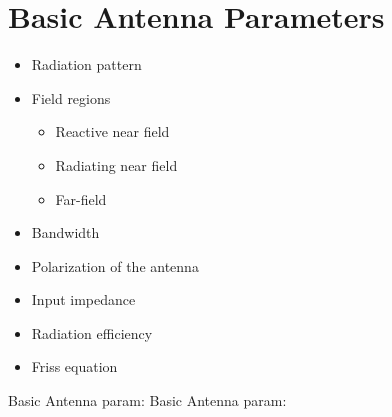 \section{Basic Antenna Parameters}


\begin{itemize}
\item Radiation pattern
\item Field regions
  \begin{itemize}
  \item Reactive near field
  \item Radiating near field
  \item Far-field
  \end{itemize}
\item Bandwidth
\item Polarization of the antenna
\item Input impedance
\item Radiation efficiency
\item Friss equation
\end{itemize}
Basic Antenna param:
\cite{balanis2012antenna}
Basic Antenna param:
\cite{lamont2009fundamentalsAnt}
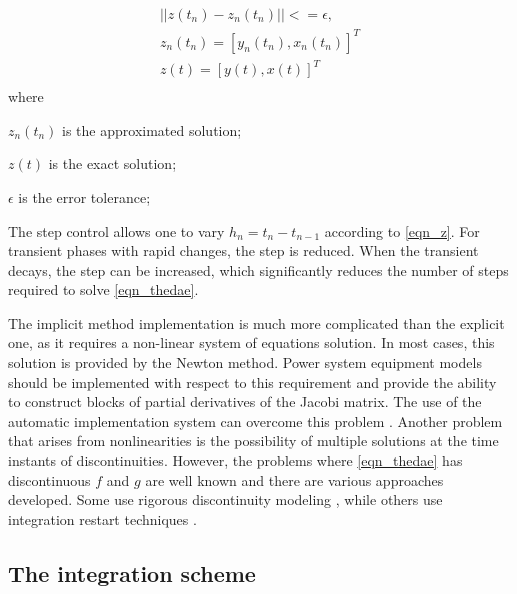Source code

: \documentclass[lettersize,journal]{IEEEtran}
\begin{document}
\begin{equation}
	\label{eqn_z}
	\begin{array}{c}
		\vert\vert z(t_n)-z_n(t_n) \vert\vert <= \epsilon, \\
		z_n(t_n)=[y_n(t_n), x_n(t_n)]^T	 \\
		z(t)=[y(t), x(t)]^T \\
	\end{array}
\end{equation}
\noindent where
\begin{description}
	\item  \(z_n(t_n)\) is the approximated solution;
	\item  \(z(t)\) is the exact solution;
	\item  \(\epsilon\) is the error tolerance;
\end{description}

The step control allows one to vary \(h_{n}=t_{n}-t_{n-1}\) according to \eqref{eqn_z}. For transient phases with rapid changes, the step is reduced. When the transient decays, the step can be increased, which significantly reduces the number of steps required to solve \eqref{eqn_thedae}.

The implicit method implementation is much more complicated than the explicit one, as it requires a non-linear system of equations solution. In most cases, this solution is provided by the Newton method. Power system equipment models should be implemented with respect to this requirement and provide the ability to construct blocks of partial derivatives of the Jacobi matrix. The use of the automatic implementation system can overcome this problem \cite{mycompiler}. Another problem that arises from nonlinearities is the possibility of multiple solutions at the time instants of discontinuities. However, the problems where \eqref{eqn_thedae} has discontinuous \(f\) and \(g\) are well known and there are various approaches developed. Some use rigorous discontinuity modeling \cite{Filippov1988}, while others use integration restart techniques \cite{cellier06}.

\subsection{The integration scheme}
\end{document}
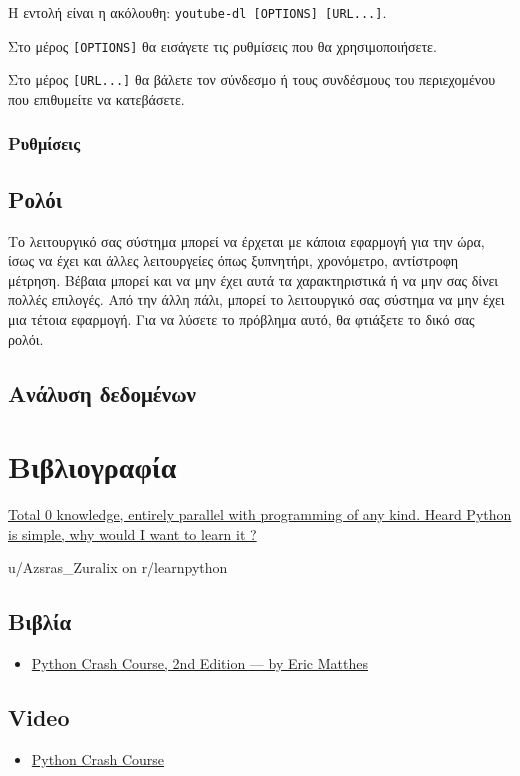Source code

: \documentclass[14pt]{extreport}
\begin{document}
Η εντολή είναι η ακόλουθη: \lstinline{youtube-dl [OPTIONS] [URL...]}.

Στο μέρος \lstinline{[OPTIONS]} θα εισάγετε τις ρυθμίσεις που θα χρησιμοποιήσετε.

Στο μέρος \lstinline{[URL...]} θα βάλετε τον σύνδεσμο ή τους συνδέσμους του περιεχομένου που επιθυμείτε να κατεβάσετε.

\subsection{Ρυθμίσεις}


\newpage
\section{Ρολόι}

Το λειτουργικό σας σύστημα μπορεί να έρχεται με κάποια εφαρμογή για την ώρα, ίσως να έχει και άλλες λειτουργείες όπως ξυπνητήρι, χρονόμετρο, αντίστροφη μέτρηση. Βέβαια μπορεί και να μην έχει αυτά τα χαρακτηριστικά ή να μην σας δίνει πολλές επιλογές. Από την άλλη πάλι, μπορεί το λειτουργικό σας σύστημα να μην έχει μια τέτοια εφαρμογή. Για να λύσετε το πρόβλημα αυτό, θα φτιάξετε το δικό σας ρολόι.

\newpage
\section{Ανάλυση δεδομένων}

\chapter{Βιβλιογραφία}
\epigraph{\href{https://tinyurl.com/ycnad9ch}
    {Total 0 knowledge, entirely parallel with programming of any kind.
        Heard Python is simple, why would I want to learn it ?
    }
}{u/Azsras\_Zuralix on r/learnpython}
\newpage
\section{Βιβλία}
\begin{itemize}
    \item \href{https://tinyurl.com/y7l2a48c}{Python Crash Course, 2nd
              Edition — by Eric Matthes}
\end{itemize}
\section{Video}
\begin{itemize}
    \item \href{https://tinyurl.com/ya8wk4xm}{Python Crash Course}
\end{itemize}
\end{document}
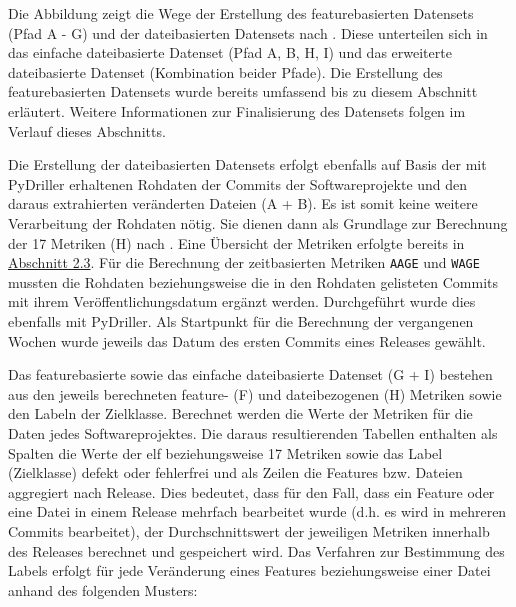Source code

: Die Abbildung zeigt die Wege der Erstellung des featurebasierten Datensets (Pfad A - G) und der dateibasierten Datensets nach \cite{Moser2008}. Diese unterteilen sich in das \glqq einfache\grqq{} dateibasierte Datenset (Pfad A, B, H, I) und das erweiterte dateibasierte Datenset (Kombination beider Pfade). Die Erstellung des featurebasierten Datensets wurde bereits umfassend bis zu diesem Abschnitt erläutert. Weitere Informationen zur Finalisierung des Datensets folgen im Verlauf dieses Abschnitts.

Die Erstellung der dateibasierten Datensets erfolgt ebenfalls auf Basis der mit PyDriller erhaltenen Rohdaten der Commits der Softwareprojekte und den daraus extrahierten veränderten Dateien (A + B). Es ist somit keine weitere Verarbeitung der Rohdaten nötig. Sie dienen dann als Grundlage zur Berechnung der 17 Metriken (H) nach \cite{Moser2008}. Eine Übersicht der Metriken erfolgte bereits in \hyperref[moser-metrics]{Abschnitt 2.3}. Für die Berechnung der zeitbasierten Metriken \texttt{AAGE} und \texttt{WAGE} mussten die Rohdaten beziehungsweise die in den Rohdaten gelisteten Commits mit ihrem Veröffentlichungsdatum ergänzt werden. Durchgeführt wurde dies ebenfalls mit PyDriller. Als Startpunkt für die Berechnung der vergangenen Wochen wurde jeweils das Datum des ersten Commits eines Releases gewählt.

\label{label-explanation}
Das featurebasierte sowie das \glqq einfache\grqq{} dateibasierte Datenset (G + I) bestehen aus den jeweils berechneten feature- (F) und dateibezogenen (H) Metriken sowie den Labeln der Zielklasse. Berechnet werden die Werte der Metriken für die Daten jedes Softwareprojektes. Die daraus resultierenden Tabellen enthalten als Spalten die Werte der elf beziehungsweise 17 Metriken sowie das Label (Zielklasse) \glqq defekt\grqq{} oder \glqq fehlerfrei\grqq{} und als Zeilen die Features bzw. Dateien aggregiert nach Release. Dies bedeutet, dass für den Fall, dass ein Feature oder eine Datei in einem Release mehrfach bearbeitet wurde (d.h. es wird in mehreren Commits bearbeitet), der Durchschnittswert der jeweiligen Metriken innerhalb des Releases berechnet und gespeichert wird. Das Verfahren zur Bestimmung des Labels erfolgt für jede Veränderung eines Features beziehungsweise einer Datei anhand des folgenden Musters:

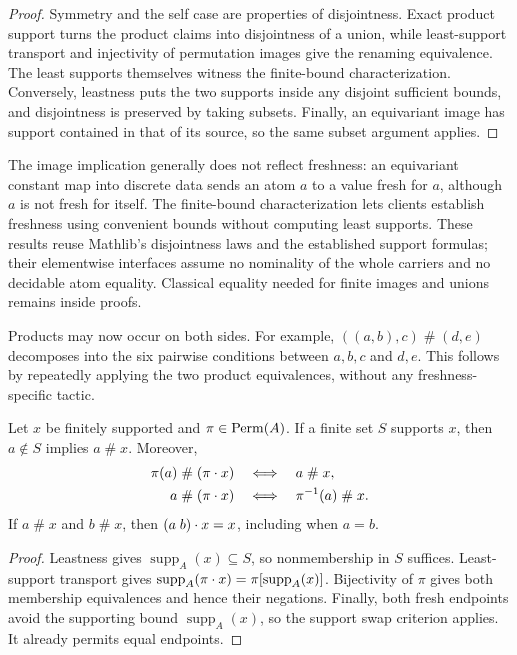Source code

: \begin{proof}
Symmetry and the self case are properties of disjointness. Exact product
support turns the product claims into disjointness of a union, while
least-support transport and injectivity of permutation images give the
renaming equivalence. The least supports themselves witness the finite-bound
characterization. Conversely, leastness puts the two supports inside any
disjoint sufficient bounds, and disjointness is preserved by taking subsets.
Finally, an equivariant image has support contained in that of its source,
so the same subset argument applies.
\end{proof}

The image implication generally does not reflect freshness: an equivariant
constant map into discrete data sends an atom $a$ to a value fresh for $a$,
although $a$ is not fresh for itself. The finite-bound characterization lets
clients establish freshness using convenient bounds without computing least
supports. These results reuse Mathlib's disjointness laws and the established
support formulas; their elementwise interfaces assume no nominality of the
whole carriers and no decidable atom equality. Classical equality needed for
finite images and unions remains inside proofs.

Products may now occur on both sides. For example,
$((a,b),c)\mathrel{\#}(d,e)$ decomposes into the six pairwise conditions
between $a,b,c$ and $d,e$. This follows by repeatedly applying the two
product equivalences, without any freshness-specific tactic.

\begin{proposition}
\label{prop:freshness-laws}
Let $x$ be finitely supported and $\pi\in\Perm(A)$.
If a finite set $S$ supports $x$, then $a\notin S$ implies
$a\mathrel{\#}x$. Moreover,
\begin{align*}
  \pi(a)\mathrel{\#}(\pi\act x)
    &\quad\Longleftrightarrow\quad a\mathrel{\#}x,\\
  a\mathrel{\#}(\pi\act x)
    &\quad\Longleftrightarrow\quad \pi^{-1}(a)\mathrel{\#}x.
\end{align*}
If $a\mathrel{\#}x$ and $b\mathrel{\#}x$, then
$\swap a b\act x=x$, including when $a=b$.
\end{proposition}

\begin{proof}
Leastness gives $\operatorname{supp}_A(x)\subseteq S$, so nonmembership
in $S$ suffices. Least-support transport gives
$\operatorname{supp}_A(\pi\act x)=\pi[\operatorname{supp}_A(x)]$.
Bijectivity of $\pi$ gives both membership equivalences and hence their
negations. Finally, both fresh endpoints avoid the supporting bound
$\operatorname{supp}_A(x)$, so the support swap criterion applies.
It already permits equal endpoints.
\end{proof}

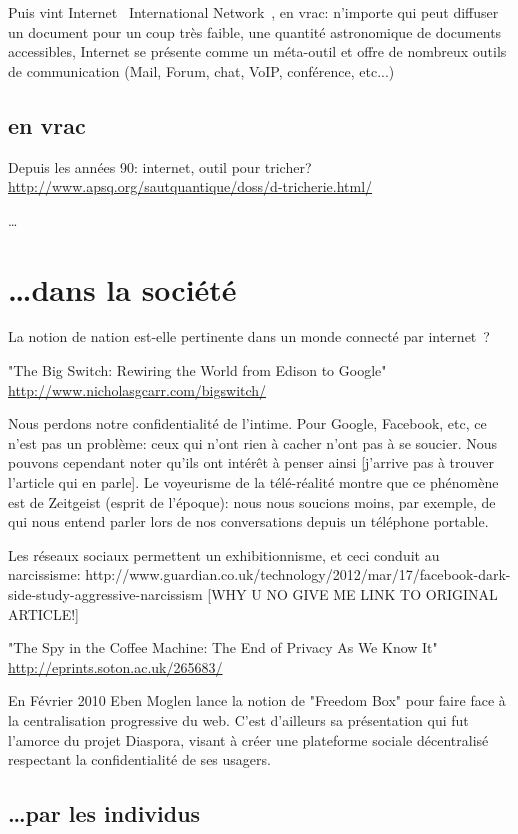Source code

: Puis vint Internet \og{}~International Network~\fg{}, en vrac: n'importe qui
peut diffuser un document pour un coup très faible, une quantité astronomique
de documents accessibles, Internet se présente comme un méta-outil et offre de
nombreux outils de communication (Mail, Forum, chat, VoIP, conférence, etc...)

\section{en vrac}



Depuis les années 90: internet, outil pour tricher?
\url{http://www.apsq.org/sautquantique/doss/d-tricherie.html/}

\ldots

\chapter{\ldots dans la société}

La notion de nation est-elle pertinente dans un monde connecté par
internet~?

"The Big Switch: Rewiring the World from Edison to Google" 
 \url{http://www.nicholasgcarr.com/bigswitch/}

Nous perdons notre confidentialité de l'intime. Pour Google, Facebook, etc, 
ce n'est pas un problème: ceux qui n'ont rien à cacher n'ont pas à se soucier. Nous
pouvons cependant noter qu'ils ont intérêt à penser ainsi [j'arrive pas à 
trouver l'article qui en parle]. Le voyeurisme de la télé-réalité montre 
que ce phénomène est de Zeitgeist (esprit de l'époque): nous nous soucions 
moins, par exemple, de qui nous entend parler lors de nos
conversations depuis un téléphone portable.

Les réseaux sociaux permettent un exhibitionnisme, et ceci conduit au 
narcissisme:
http://www.guardian.co.uk/technology/2012/mar/17/facebook-dark-side-study-aggressive-narcissism 
[WHY U NO GIVE ME LINK TO ORIGINAL ARTICLE!]

"The Spy in the Coffee Machine: The End of Privacy As We Know It"
 \url{http://eprints.soton.ac.uk/265683/}

En Février 2010 Eben Moglen lance la notion de "Freedom Box" pour faire face à
la centralisation progressive du web. C'est d'ailleurs sa présentation qui fut
l'amorce du projet Diaspora, visant à créer une plateforme sociale décentralisé 
respectant la confidentialité de ses usagers. 

\section{\ldots par les individus}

==*==

WHAT IS NEEDED: Scan the records above for the word "href" and return every line where it occurs.

RESPONSE FOR THIS EXERCISE:
\epigraph{\href{https://tinyurl.com/ycnad9ch}
    \item \href{https://tinyurl.com/y7l2a48c}{Python Crash Course, 2nd
    \item \href{https://tinyurl.com/ya8wk4xm}{Python Crash Course}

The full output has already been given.